Three days after launching a new search feature, I got a Slack message from a teammate: "the search page is timing out for some users." I pulled up our monitoring dashboard. One query was taking 47 seconds — over the 30-second timeout — for users with large datasets. In development, where I had tested with a few hundred records, it had taken under 100 milliseconds.
I ran EXPLAIN ANALYZE on the query. The output showed a sequential scan on a table with 2.3 million rows. I had been filtering by a column with no index. Two minutes later, after adding the index and running VACUUM ANALYZE, the same query took 4 milliseconds. A 12,000× improvement from two lines of SQL.
I had been writing SQL for two years at that point. I understood what indexes were conceptually. But I did not fully understand how the database uses them until that incident forced me to learn properly. Here is what I should have known.
What an Index Actually Is
A database index is a separate data structure — typically a B-tree — that the database maintains alongside your table. Think of it as the index at the back of a book: instead of reading every page to find mentions of "query optimisation", you look up the term in the alphabetically sorted index and jump directly to the relevant pages.
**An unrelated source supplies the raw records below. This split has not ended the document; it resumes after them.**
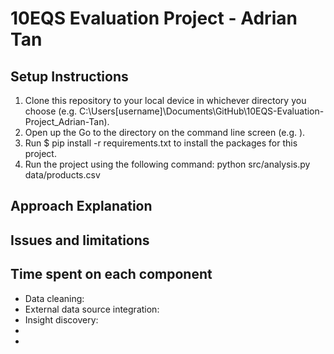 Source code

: # 10EQS Evaluation Project - Adrian Tan

## Setup Instructions

1. Clone this repository to your local device in whichever directory you choose (e.g. C:\Users\[username]\Documents\GitHub\10EQS-Evaluation-Project_Adrian-Tan).
2. Open up the Go to the directory on the command line screen (e.g. ).
3. Run $ pip install -r requirements.txt to install the packages for this project.
4. Run the project using the following command: python src/analysis.py data/products.csv

## Approach Explanation




## Issues and limitations




## Time spent on each component

- Data cleaning: 
- External data source integration: 
- Insight discovery: 
- 
-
A B-tree index on a column stores the column values in sorted order, with pointers to the corresponding rows in the main table. When you filter by that column, the database can traverse the B-tree in O(log n) time to find the matching rows, instead of scanning every row in the table in O(n) time. For a table with 2.3 million rows, that is the difference between 2.3 million row comparisons and roughly 21 comparisons.
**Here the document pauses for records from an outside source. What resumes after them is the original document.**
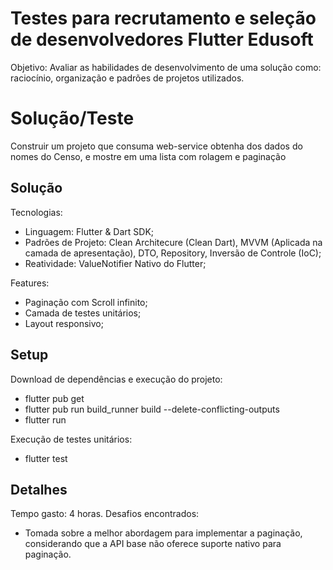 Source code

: 
# Testes para recrutamento e seleção de desenvolvedores Flutter Edusoft

Objetivo: Avaliar as habilidades de desenvolvimento de
uma solução como: raciocínio, organização e padrões
de projetos utilizados.

# Solução/Teste

Construir um projeto que consuma web-service obtenha dos
dados do nomes do Censo, e mostre em uma lista com
rolagem e paginação

## Solução

Tecnologias:
   - Linguagem: Flutter & Dart SDK;
   - Padrões de Projeto: Clean Architecure (Clean Dart), MVVM (Aplicada na camada de apresentação), DTO, Repository, Inversão de Controle (IoC);
   - Reatividade: ValueNotifier Nativo do Flutter;
   
Features:
   - Paginação com Scroll infinito;
   - Camada de testes unitários;
   - Layout responsivo;

## Setup
Download de dependências e execução do projeto:
   - flutter pub get
   - flutter pub run build_runner build --delete-conflicting-outputs
   - flutter run

Execução de testes unitários:
   - flutter test


## Detalhes
Tempo gasto: 4 horas.
Desafios encontrados: 
   - Tomada sobre a melhor abordagem para implementar a paginação, considerando que a API base não oferece suporte nativo para paginação.
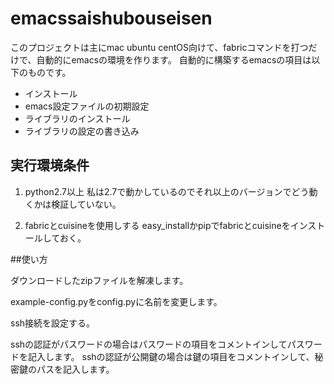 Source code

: # emacssaishubouseisen

このプロジェクトは主にmac ubuntu centOS向けて、fabricコマンドを打つだけで、自動的にemacsの環境を作ります。
自動的に構築するemacsの項目は以下のものです。

- インストール
- emacs設定ファイルの初期設定
- ライブラリのインストール
- ライブラリの設定の書き込み

## 実行環境条件

1. python2.7以上
	 私は2.7で動かしているのでそれ以上のバージョンでどう動くかは検証していない。


2. fabricとcuisineを使用しする
	 easy_installかpipでfabricとcuisineをインストールしておく。	 


##使い方


ダウンロードしたzipファイルを解凍します。

example-config.pyをconfig.pyに名前を変更します。

ssh接続を設定する。

sshの認証がパスワードの場合はパスワードの項目をコメントインしてパスワードを記入します。
sshの認証が公開鍵の場合は鍵の項目をコメントインして、秘密鍵のパスを記入します。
When the Database Uses (and Does Not Use) Your Index
Adding an index does not guarantee the database will use it. The query planner makes a cost-based decision. It estimates whether a sequential scan or an index scan is faster given the current table statistics, the query, and the expected number of matching rows.
-- See exactly what PostgreSQL plans to do and how long it takes
EXPLAIN ANALYZE
SELECT * FROM orders
WHERE user_id = 42 AND status = 'pending'
ORDER BY created_at DESC
LIMIT 10;
-- Look for: "Seq Scan" (no index used) vs "Index Scan" or "Index Only Scan"
-- Also check: "Rows Removed by Filter" — if this is large, you need an index
Cases where the database may choose a sequential scan over an existing index:
- The query matches a large fraction of the table (say, >10-20% of rows). Scanning many index nodes then fetching each row individually becomes slower than a straight sequential scan. The planner knows this.
- The table statistics are stale. Run
ANALYZE tablenameafter bulk inserts to update the planner's estimates. - The query uses a function on the indexed column.
WHERE LOWER(email) = 'user@example.com'does not use an index onemailbecause the function transforms the value. Use a functional index (CREATE INDEX ON users (LOWER(email))) or store the lowercased value directly.
Index Types and When to Use Each
B-tree (the default)
Used for equality, range, and ordering operations (=, <, >, BETWEEN, ORDER BY). This covers the vast majority of use cases. When in doubt, start here.
Composite (multi-column) Indexes
An index on (user_id, status) can serve queries that filter by user_id alone or by both user_id AND status. It cannot efficiently serve queries that filter by status alone (the left-most prefix rule). Order your columns with the most selective filter first, or the column most frequently used alone.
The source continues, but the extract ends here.